Before that… I don’t even remember. It’s been a whirlwind of a school year so far, marked with immediate busyness and a lot of soul-searching. More on this below.
What I’m reading
Way too much. (Seriously. There is such a thing as too much reading.) I just finished reading 13 YA books over the span of two weeks for a grad class, and it was brutal.
My favorites from the list:
Scythe by Neal Shusterman - dystopian world in which death is conquered, but a group called Scythes must then perform population-control “gleanings.” Hunger Games-esque in that the world is developed well, and it’s pretty immediately gripping.
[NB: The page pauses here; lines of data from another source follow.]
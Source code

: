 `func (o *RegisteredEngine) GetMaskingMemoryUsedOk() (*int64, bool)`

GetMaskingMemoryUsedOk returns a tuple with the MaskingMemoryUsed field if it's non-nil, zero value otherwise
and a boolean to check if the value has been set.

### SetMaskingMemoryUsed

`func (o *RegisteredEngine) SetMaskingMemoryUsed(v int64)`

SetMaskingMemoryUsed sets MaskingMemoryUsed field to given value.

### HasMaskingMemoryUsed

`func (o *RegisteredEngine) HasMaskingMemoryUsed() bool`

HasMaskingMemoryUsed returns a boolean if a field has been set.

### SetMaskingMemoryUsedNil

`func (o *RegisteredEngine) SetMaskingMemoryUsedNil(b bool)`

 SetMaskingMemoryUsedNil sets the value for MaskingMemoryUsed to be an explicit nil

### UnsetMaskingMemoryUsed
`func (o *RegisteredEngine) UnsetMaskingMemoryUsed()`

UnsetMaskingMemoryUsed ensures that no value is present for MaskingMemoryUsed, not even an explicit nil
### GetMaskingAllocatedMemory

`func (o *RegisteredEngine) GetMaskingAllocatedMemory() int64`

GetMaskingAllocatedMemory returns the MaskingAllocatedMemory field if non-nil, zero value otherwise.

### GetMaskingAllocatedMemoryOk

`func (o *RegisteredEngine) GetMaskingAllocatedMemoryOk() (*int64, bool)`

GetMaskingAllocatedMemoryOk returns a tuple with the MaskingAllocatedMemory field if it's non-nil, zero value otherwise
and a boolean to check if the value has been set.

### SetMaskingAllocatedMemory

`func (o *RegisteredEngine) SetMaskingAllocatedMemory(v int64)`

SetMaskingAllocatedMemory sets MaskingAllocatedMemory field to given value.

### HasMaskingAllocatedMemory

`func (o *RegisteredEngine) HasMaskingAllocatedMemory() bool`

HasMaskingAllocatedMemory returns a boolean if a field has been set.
The Talk by Darrin Bell - this is a graphic novel about the “talk” parents of Black Americans must give their children. It’s a brutal but important (and beautiful) work.
What I’m thinking about
I think I’ve been in the throes of a bonafide midlife crisis over the past year. I’ve had so many moments thinking, “This is my life. This is it. Is this what I really want?”
One thing that has helped me not spiral is the knowledge that midlife crises are real; many people go through them, and they’re not necessarily indicative of anything being terribly wrong.
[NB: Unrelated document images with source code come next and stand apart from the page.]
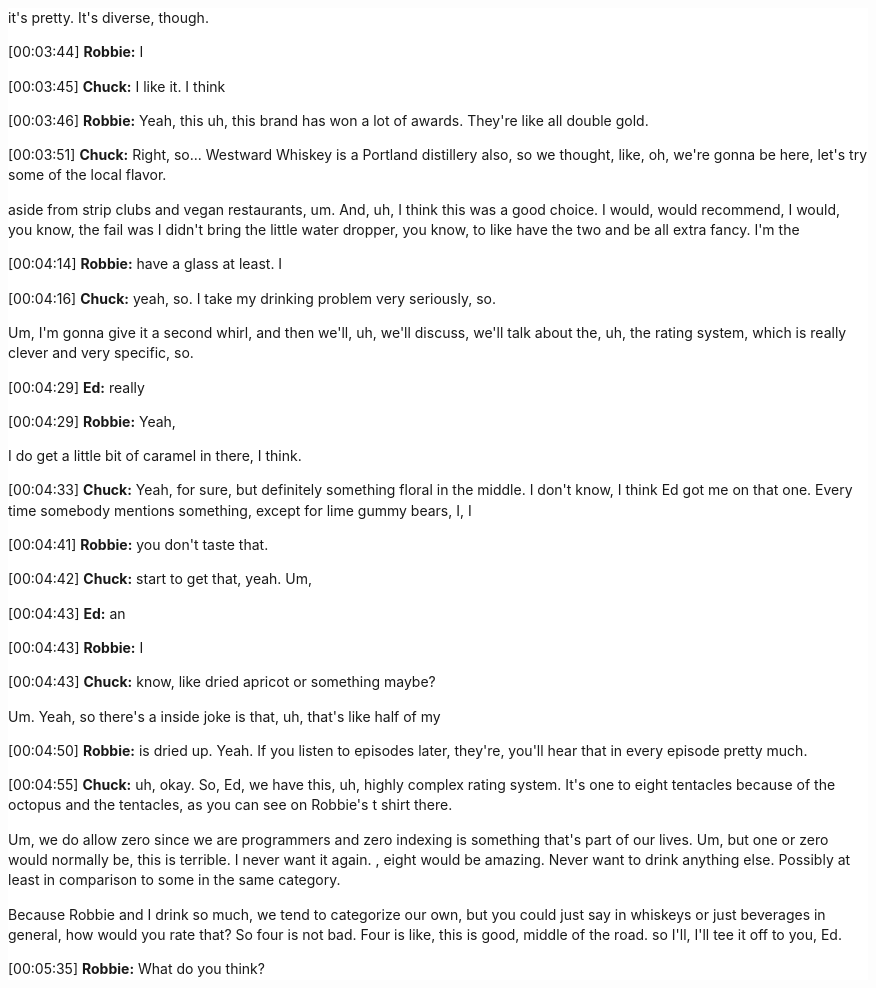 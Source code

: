 it's pretty. It's diverse, though.

[00:03:44] **Robbie:** I

[00:03:45] **Chuck:** I like it. I think

[00:03:46] **Robbie:** Yeah, this uh, this brand has won a lot of awards. They're like all double gold.

[00:03:51] **Chuck:** Right, so... Westward Whiskey is a Portland distillery also, so we thought, like, oh, we're gonna be here, let's try some of the local flavor.

aside from strip clubs and vegan restaurants, um. And, uh, I think this was a good choice. I would, would recommend, I would, you know, the fail was I didn't bring the little water dropper, you know, to like have the two and be all extra fancy. I'm the

[00:04:14] **Robbie:** have a glass at least. I

[00:04:16] **Chuck:** yeah, so. I take my drinking problem very seriously, so.

Um, I'm gonna give it a second whirl, and then we'll, uh, we'll discuss, we'll talk about the, uh, the rating system, which is really clever and very specific, so.

[00:04:29] **Ed:** really

[00:04:29] **Robbie:** Yeah,

I do get a little bit of caramel in there, I think.

[00:04:33] **Chuck:** Yeah, for sure, but definitely something floral in the middle. I don't know, I think Ed got me on that one. Every time somebody mentions something, except for lime gummy bears, I, I

[00:04:41] **Robbie:** you don't taste that.

[00:04:42] **Chuck:** start to get that, yeah. Um,

[00:04:43] **Ed:** an

[00:04:43] **Robbie:** I

[00:04:43] **Chuck:** know, like dried apricot or something maybe?

Um. Yeah, so there's a inside joke is that, uh, that's like half of my

[00:04:50] **Robbie:** is dried up. Yeah. If you listen to episodes later, they're, you'll hear that in every episode pretty much.

[00:04:55] **Chuck:** uh, okay. So, Ed, we have this, uh, highly complex rating system. It's one to eight tentacles because of the octopus and the tentacles, as you can see on Robbie's t shirt there.

Um, we do allow zero since we are programmers and zero indexing is something that's part of our lives. Um, but one or zero would normally be, this is terrible. I never want it again. , eight would be amazing. Never want to drink anything else. Possibly at least in comparison to some in the same category.

Because Robbie and I drink so much, we tend to categorize our own, but you could just say in whiskeys or just beverages in general, how would you rate that? So four is not bad. Four is like, this is good, middle of the road. so I'll, I'll tee it off to you, Ed.

[00:05:35] **Robbie:** What do you think?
It’s a reminder to me how important it is to share our journeys with each other.
That’s what reading is for, too - to help us feel seen, but also to widen our understanding of humanity. See this essay I wrote earlier in the year, which may be too personal to share widely, but this is not the time to be a hypocrite.
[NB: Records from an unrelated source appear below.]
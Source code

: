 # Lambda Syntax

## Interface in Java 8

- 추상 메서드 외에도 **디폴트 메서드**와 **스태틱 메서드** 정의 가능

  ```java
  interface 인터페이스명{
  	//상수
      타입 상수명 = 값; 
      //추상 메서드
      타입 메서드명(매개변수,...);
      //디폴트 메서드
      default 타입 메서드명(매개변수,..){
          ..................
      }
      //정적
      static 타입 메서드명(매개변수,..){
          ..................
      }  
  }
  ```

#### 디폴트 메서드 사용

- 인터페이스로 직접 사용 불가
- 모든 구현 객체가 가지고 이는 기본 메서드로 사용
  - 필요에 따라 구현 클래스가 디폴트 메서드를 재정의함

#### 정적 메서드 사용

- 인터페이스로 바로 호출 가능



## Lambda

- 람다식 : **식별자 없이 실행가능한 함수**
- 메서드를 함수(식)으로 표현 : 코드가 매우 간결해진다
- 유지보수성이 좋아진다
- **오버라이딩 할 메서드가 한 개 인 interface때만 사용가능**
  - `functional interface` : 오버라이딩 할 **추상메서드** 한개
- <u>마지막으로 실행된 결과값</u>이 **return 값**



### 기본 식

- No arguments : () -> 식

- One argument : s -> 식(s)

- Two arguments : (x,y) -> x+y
Incidentally, my Contemporary Lit class started what was meant to be a two-day unit on poetry a couple weeks ago… and we just stayed there. We read and discussed Mary Oliver’s “Clam,” Wendell Berry’s “The Real Work” and “Like the Water,” and Naomi Shihab Nye’s “So Much Happiness.” (If have you have a few minutes, read them all. Together they encapsulate the pain and joy of being alive.)
A couple of lines for you:
“The impeded stream is the one that sings.” - Berry
“love is always too much” - Berry
“…happiness floats. It doesn’t need you to hold it down.” - Nye
What I’m learning
In my current grad class, we’re discussing things like “What’s the balance between reading quality and fluff? How do we get kids to read beyond Dog Man?” I have endless thoughts on this that I won’t share, but one thing the discussion made me realize is that maybe an underrated Adulting skill is the ability to balance doing things for enrichment and pleasure.
I love watching complex and thought-provoking shows like Shogun* but there are times curling up to 10 Things I Hate About You is about all I can handle. My favorite genre is literary fiction, but sometimes depictions of pain, societal ills, and midlife ennui just gets tiring, and I just want to get lost in a fantasy featuring dragons.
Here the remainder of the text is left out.